### DATA SUPPLIED
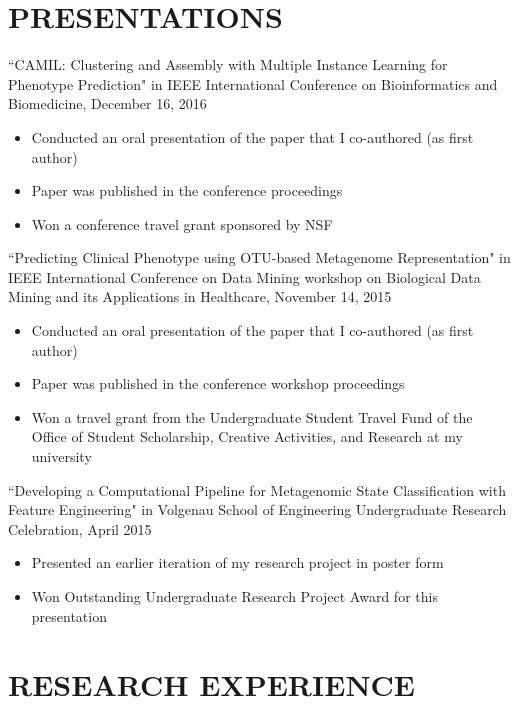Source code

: \documentclass[margin, 10pt]{res} %
\begin{document}
\begin{resume}
\section{PRESENTATIONS}
``CAMIL: Clustering and Assembly with Multiple Instance Learning for Phenotype Prediction" in IEEE International Conference on Bioinformatics and Biomedicine, December 16, 2016
\begin{itemize} \itemsep -2pt %
\item Conducted an oral presentation of the paper that I co-authored (as first author)
\item Paper was published in the conference proceedings
\item Won a conference travel grant sponsored by NSF
\end{itemize}

``Predicting Clinical Phenotype using OTU-based Metagenome Representation" in IEEE International Conference on Data Mining workshop on Biological Data Mining and its Applications in Healthcare, November 14, 2015
\begin{itemize} \itemsep -2pt %
\item Conducted an oral presentation of the paper that I co-authored (as first author)
\item Paper was published in the conference workshop proceedings
\item Won a travel grant from the Undergraduate Student Travel Fund of the Office of Student Scholarship, Creative Activities, and Research at my university
\end{itemize}

``Developing a Computational Pipeline for Metagenomic State Classification with Feature Engineering" in Volgenau School of Engineering Undergraduate Research Celebration, April 2015
\begin{itemize} \itemsep -2pt %
\item Presented an earlier iteration of my research project in poster form
\item Won Outstanding Undergraduate Research Project Award for this presentation
\end{itemize}


\section{RESEARCH EXPERIENCE}


\end{resume}
\end{document}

### PROBLEM
Please repeat every line from the listing above exactly as it appears. Drop the pictures.

### SOLUTION TO THIS EXERCISE
Source code

: \documentclass[margin, 10pt]{res} %
\begin{document}
\begin{resume}
\section{PRESENTATIONS}
``CAMIL: Clustering and Assembly with Multiple Instance Learning for Phenotype Prediction" in IEEE International Conference on Bioinformatics and Biomedicine, December 16, 2016
\begin{itemize} \itemsep -2pt %
\item Conducted an oral presentation of the paper that I co-authored (as first author)
\item Paper was published in the conference proceedings
\item Won a conference travel grant sponsored by NSF
\end{itemize}

``Predicting Clinical Phenotype using OTU-based Metagenome Representation" in IEEE International Conference on Data Mining workshop on Biological Data Mining and its Applications in Healthcare, November 14, 2015
\begin{itemize} \itemsep -2pt %
\item Conducted an oral presentation of the paper that I co-authored (as first author)
\item Paper was published in the conference workshop proceedings
\item Won a travel grant from the Undergraduate Student Travel Fund of the Office of Student Scholarship, Creative Activities, and Research at my university
\end{itemize}

``Developing a Computational Pipeline for Metagenomic State Classification with Feature Engineering" in Volgenau School of Engineering Undergraduate Research Celebration, April 2015
\begin{itemize} \itemsep -2pt %
\item Presented an earlier iteration of my research project in poster form
\item Won Outstanding Undergraduate Research Project Award for this presentation
\end{itemize}


\section{RESEARCH EXPERIENCE}


\end{resume}
\end{document}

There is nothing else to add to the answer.